おはようございます。
弁理士の渡部です。
「かまらく梅サイダー」が発売になったという記事を拝見しました。
私は、以前から有名な「鎌倉サイダー」の新しいシリーズかと思いましたが、どうやら別物のようです。
「かまらく梅サイダー」の発売元がどこなのかは分かりませんが、「鎌倉サイダー」の発売元は鎌倉ビール醸造株式会社です。
「かまらく梅サイダー」と「鎌倉サイダー」は、ネーミングが近く、発売元が違う場合、買う人が間違ったりしないのだろうか、という疑問を耳にします。
商標法では、「鎌倉サイダー」という商標は、商標として機能しないという理由で商標登録を受けることができません。
つまり、特定の販売元を表す商標ではなく、「鎌倉で製造・販売するサイダー」という品質表示に過ぎないという考えです。
同様の例として「カスタードプリン」。
「カスタードプリン」は、様々な洋菓子店においてその名前で販売されており、買う人が、洋菓子店Aのカスタードプリンを、洋菓子店Bのカスタードプリンと間違ったりする可能性は少ないと考えられます。
しかし、「鎌倉サイダー」の場合はどうでしょうか。
鎌倉の中では、これまで鎌倉ビール醸造株式会社の商品しかなく、ご当地サイダーとして人気を博し、少なくとも鎌倉に住んでいる方は、「鎌倉サイダー」と聞いたときに、鎌倉ビール醸造株式会社の商品を思い浮かべるのではないでしょうか。

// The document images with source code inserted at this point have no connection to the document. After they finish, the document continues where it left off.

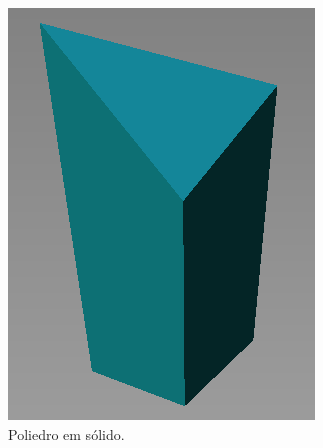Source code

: \begin{figure}[H]
\begin{subfigure}[t]{0.3\textwidth}
        \includegraphics[width=\textwidth]{dados/figuras/pol_solid.png}
        \caption{Poliedro em sólido.}
        \label{fig:polyhedron2}
    \end{subfigure}
    \hspace{1em}
    \begin{subfigure}[t]{0.3\textwidth}

\end{subfigure}
\end{figure}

そうすると、必ずしも「カスタードプリン」と同様には考えられないともいえます。
鎌倉では、「鎌倉サイダー」のように、地名「鎌倉」と普通名称を組み合わせた商標をよく見かけますが、これらは同様に商標として機能せず、誰でも使える商標ですので、ネーミングに関する交通整理が難しい問題があります。